Deployment Options for High Availability

This section describes MediationZone deployment options and deals with HA and redundancy.

In all deployment options, CZ communicates with EZ, and both CZ and EZ communicates with DZ. This communication is omitted for clarity. Arrows indicate HA-relevant communication, such as replication or active/passive relationships.

Default Deployment

This deployment does not provide HA.

In this deployment, EZ, CZ and DZ contain one node. They may be co-located on the same (virtual or physical) machine, or may be located on separate machines.

This deployment type is suitable for offline/batch applications where shorter periods of downtime are not mission critical, and reduces the installation footprint to a minimum.

Backups of the file system must be taken regularly to ensure a failed system can be restored. This is the responsibility of the customer.

Oracle

For default deployments using Oracle as MZDB, file-system level backup is not recommended since it can result in a corrupt database after failover. Oracle-specific backup routines should be used to ensure consistent MZDB backup in such cases, e.g. RMAN or Data Guard.

Execution Zone Local High Availability

In this deployment, EZ contains N = 2 or more nodes, all of which process data in an active-active configuration. HA is achieved by horizontal scaling.

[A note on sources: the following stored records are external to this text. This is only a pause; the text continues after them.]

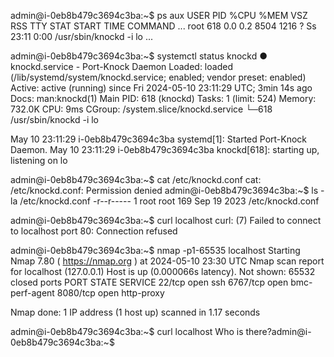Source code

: admin@i-0eb8b479c3694c3ba:~$ ps aux
USER         PID %CPU %MEM    VSZ   RSS TTY      STAT START   TIME COMMAND
...
root         618  0.0  0.2   8504  1216 ?        Ss   23:11   0:00 /usr/sbin/knockd -i lo
...

admin@i-0eb8b479c3694c3ba:~$ systemctl status knockd
● knockd.service - Port-Knock Daemon
     Loaded: loaded (/lib/systemd/system/knockd.service; enabled; vendor preset: enabled)
     Active: active (running) since Fri 2024-05-10 23:11:29 UTC; 3min 14s ago
       Docs: man:knockd(1)
   Main PID: 618 (knockd)
      Tasks: 1 (limit: 524)
     Memory: 732.0K
        CPU: 9ms
     CGroup: /system.slice/knockd.service
             └─618 /usr/sbin/knockd -i lo

May 10 23:11:29 i-0eb8b479c3694c3ba systemd[1]: Started Port-Knock Daemon.
May 10 23:11:29 i-0eb8b479c3694c3ba knockd[618]: starting up, listening on lo

admin@i-0eb8b479c3694c3ba:~$ cat /etc/knockd.conf
cat: /etc/knockd.conf: Permission denied
admin@i-0eb8b479c3694c3ba:~$ ls -la /etc/knockd.conf
-r--r----- 1 root root 169 Sep 19  2023 /etc/knockd.conf

admin@i-0eb8b479c3694c3ba:~$ curl localhost
curl: (7) Failed to connect to localhost port 80: Connection refused

admin@i-0eb8b479c3694c3ba:~$ nmap -p1-65535 localhost
Starting Nmap 7.80 ( https://nmap.org ) at 2024-05-10 23:30 UTC
Nmap scan report for localhost (127.0.0.1)
Host is up (0.000066s latency).
Not shown: 65532 closed ports
PORT     STATE SERVICE
22/tcp   open  ssh
6767/tcp open  bmc-perf-agent
8080/tcp open  http-proxy

Nmap done: 1 IP address (1 host up) scanned in 1.17 seconds

admin@i-0eb8b479c3694c3ba:~$ curl localhost
Who is there?admin@i-0eb8b479c3694c3ba:~$

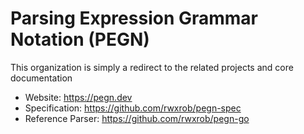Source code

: # Parsing Expression Grammar Notation (PEGN)

This organization is simply a redirect to the related projects and core
documentation

* Website: <https://pegn.dev>
* Specification: <https://github.com/rwxrob/pegn-spec>
* Reference Parser: <https://github.com/rwxrob/pegn-go>
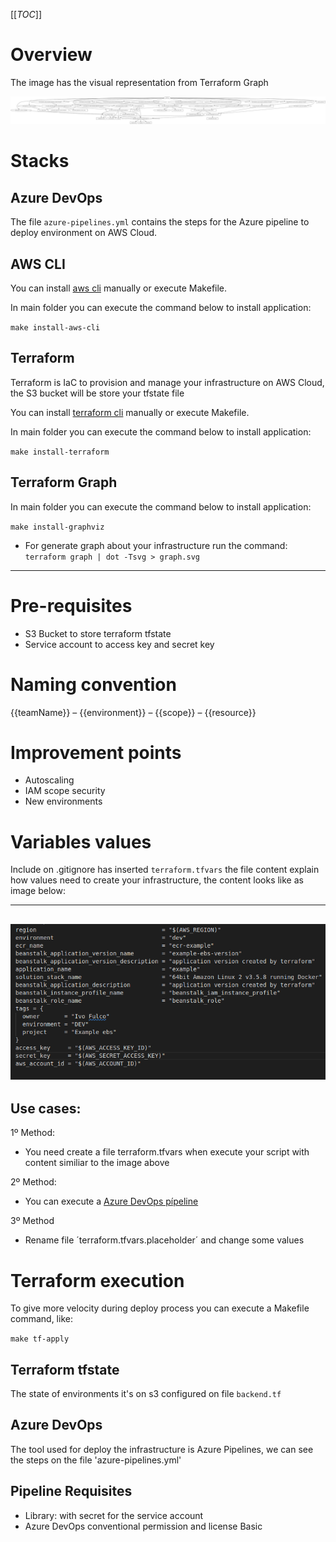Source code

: [[_TOC_]]

# Overview

The image has the visual representation from Terraform Graph

![Infrastructure](graph.png)

# Stacks


## Azure DevOps

The file `azure-pipelines.yml` contains the steps for the Azure pipeline to deploy environment on AWS Cloud.

## AWS CLI

You can install [aws cli](https://aws.amazon.com/pt/cli/) manually or execute Makefile.

In main folder you can execute the command below to install application:

`make install-aws-cli`

## Terraform

Terraform is IaC to provision and manage your infrastructure on AWS Cloud, the S3 bucket will be store your tfstate file

You can install [terraform cli](https://developer.hashicorp.com/terraform/tutorials/aws-get-started/install-cli) manually or execute Makefile.

In main folder you can execute the command below to install application:

`make install-terraform`

## Terraform Graph


In main folder you can execute the command below to install application:

`make install-graphviz`

- For generate graph about your infrastructure run the command: `terraform graph | dot -Tsvg > graph.svg`

---

# Pre-requisites

- S3 Bucket to store terraform tfstate
- Service account to access key and secret key

# Naming convention

{{teamName}} – {{environment}} – {{scope}} – {{resource}}


# Improvement points

- Autoscaling
- IAM scope security
- New environments

# Variables values

Include on .gitignore has inserted `terraform.tfvars` the file content explain how values need to create your infrastructure, the content looks like as image below:


---
![terraform.tfvars](terraform.tfvars.png)
---

## Use cases:


1º Method:
- You need create a file terraform.tfvars when execute your script with content similiar to the image above 

2º Method:
- You can execute a [Azure DevOps pípeline](#azure-devops)

3º Method
- Rename  file ´terraform.tfvars.placeholder´ and change some values

# Terraform execution

To give more velocity during deploy process you can execute a Makefile command, like:

`make tf-apply`

## Terraform tfstate

The state of environments it's on s3 configured on file `backend.tf`

## Azure DevOps

The tool used for deploy the infrastructure is Azure Pipelines, we can see the steps on the file 'azure-pipelines.yml'

## Pipeline Requisites

- Library: with secret for the service account
- Azure DevOps conventional permission and license Basic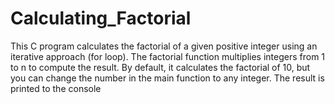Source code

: # Calculating_Factorial
This C program calculates the factorial of a given positive integer using an iterative approach (for loop). The factorial function multiplies integers from 1 to n to compute the result. By default, it calculates the factorial of 10, but you can change the number in the main function to any integer. The result is printed to the console
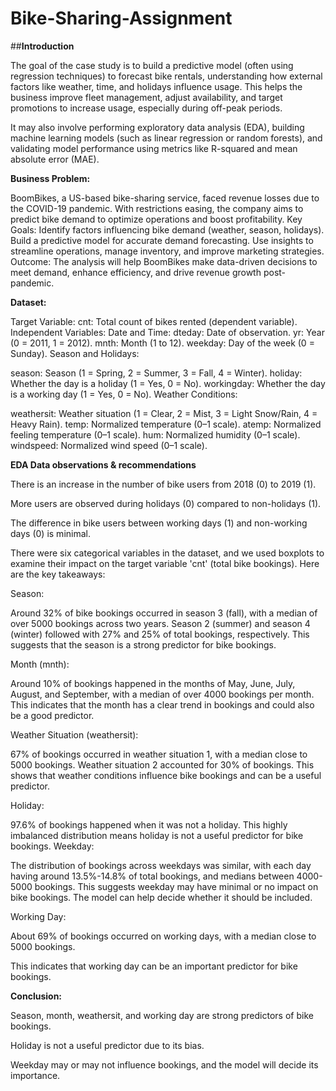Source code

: # Bike-Sharing-Assignment
##**Introduction**

The goal of the case study is to build a predictive model (often using regression techniques) to forecast bike rentals, understanding how external factors like weather, time, and holidays influence usage. This helps the business improve fleet management, adjust availability, and target promotions to increase usage, especially during off-peak periods.

It may also involve performing exploratory data analysis (EDA), building machine learning models (such as linear regression or random forests), and validating model performance using metrics like R-squared and mean absolute error (MAE).

**Business Problem:**

BoomBikes, a US-based bike-sharing service, faced revenue losses due to the COVID-19 pandemic. With restrictions easing, the company aims to predict bike demand to optimize operations and boost profitability.
Key Goals:
Identify factors influencing bike demand (weather, season, holidays).
Build a predictive model for accurate demand forecasting.
Use insights to streamline operations, manage inventory, and improve marketing strategies.
Outcome:
The analysis will help BoomBikes make data-driven decisions to meet demand, enhance efficiency, and drive revenue growth post-pandemic.

**Dataset:**

Target Variable:
cnt: Total count of bikes rented (dependent variable).
Independent Variables:
Date and Time:
dteday: Date of observation.
yr: Year (0 = 2011, 1 = 2012).
mnth: Month (1 to 12).
weekday: Day of the week (0 = Sunday).
Season and Holidays:

season: Season (1 = Spring, 2 = Summer, 3 = Fall, 4 = Winter).
holiday: Whether the day is a holiday (1 = Yes, 0 = No).
workingday: Whether the day is a working day (1 = Yes, 0 = No).
Weather Conditions:

weathersit: Weather situation (1 = Clear, 2 = Mist, 3 = Light Snow/Rain, 4 = Heavy Rain).
temp: Normalized temperature (0–1 scale).
atemp: Normalized feeling temperature (0–1 scale).
hum: Normalized humidity (0–1 scale).
windspeed: Normalized wind speed (0–1 scale).

**EDA Data observations & recommendations**

There is an increase in the number of bike users from 2018 (0) to 2019 (1).

More users are observed during holidays (0) compared to non-holidays (1).

The difference in bike users between working days (1) and non-working days (0) is minimal.

There were six categorical variables in the dataset, and we used boxplots to examine their impact on the target variable 'cnt' (total bike bookings). Here are the key takeaways:

Season:

Around 32% of bike bookings occurred in season 3 (fall), with a median of over 5000 bookings across two years. Season 2 (summer) and season 4 (winter) followed with 27% and 25% of total bookings, respectively. This suggests that the season is a strong predictor for bike bookings.

Month (mnth):

Around 10% of bookings happened in the months of May, June, July, August, and September, with a median of over 4000 bookings per month. This indicates that the month has a clear trend in bookings and could also be a good predictor.

Weather Situation (weathersit):

67% of bookings occurred in weather situation 1, with a median close to 5000 bookings. Weather situation 2 accounted for 30% of bookings. This shows that weather conditions influence bike bookings and can be a useful predictor.

Holiday:

97.6% of bookings happened when it was not a holiday. This highly imbalanced distribution means holiday is not a useful predictor for bike bookings. Weekday:

The distribution of bookings across weekdays was similar, with each day having around 13.5%-14.8% of total bookings, and medians between 4000-5000 bookings. This suggests weekday may have minimal or no impact on bike bookings. The model can help decide whether it should be included.

Working Day:

About 69% of bookings occurred on working days, with a median close to 5000 bookings.

This indicates that working day can be an important predictor for bike bookings.

**Conclusion:**

Season, month, weathersit, and working day are strong predictors of bike bookings.

Holiday is not a useful predictor due to its bias.

Weekday may or may not influence bookings, and the model will decide its importance.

If a node fails, its load is taken over by a standby instance on another node.

It protects against:

Single Component failure in EZ.

If N > 2, it also protects against:

Multiple Component failure in EZ. If multiple nodes fail, it is still possible to provide service

although at a limited capacity.
If the nodes are deployed using anti-affinity rules so they run in separate racks, it also protects against:

Single Rack failure in EZ.

Dimensioning should be done in a way that all traffic can be handled in case of a single failure. As an example, if 4 EZ nodes are required to handle all traffic, then there should be 5 EZ nodes. This gives a basic redundancy of N+1 for the EZ. This is modified accordingly for higher redundancy levels, N+2, N+3, etc.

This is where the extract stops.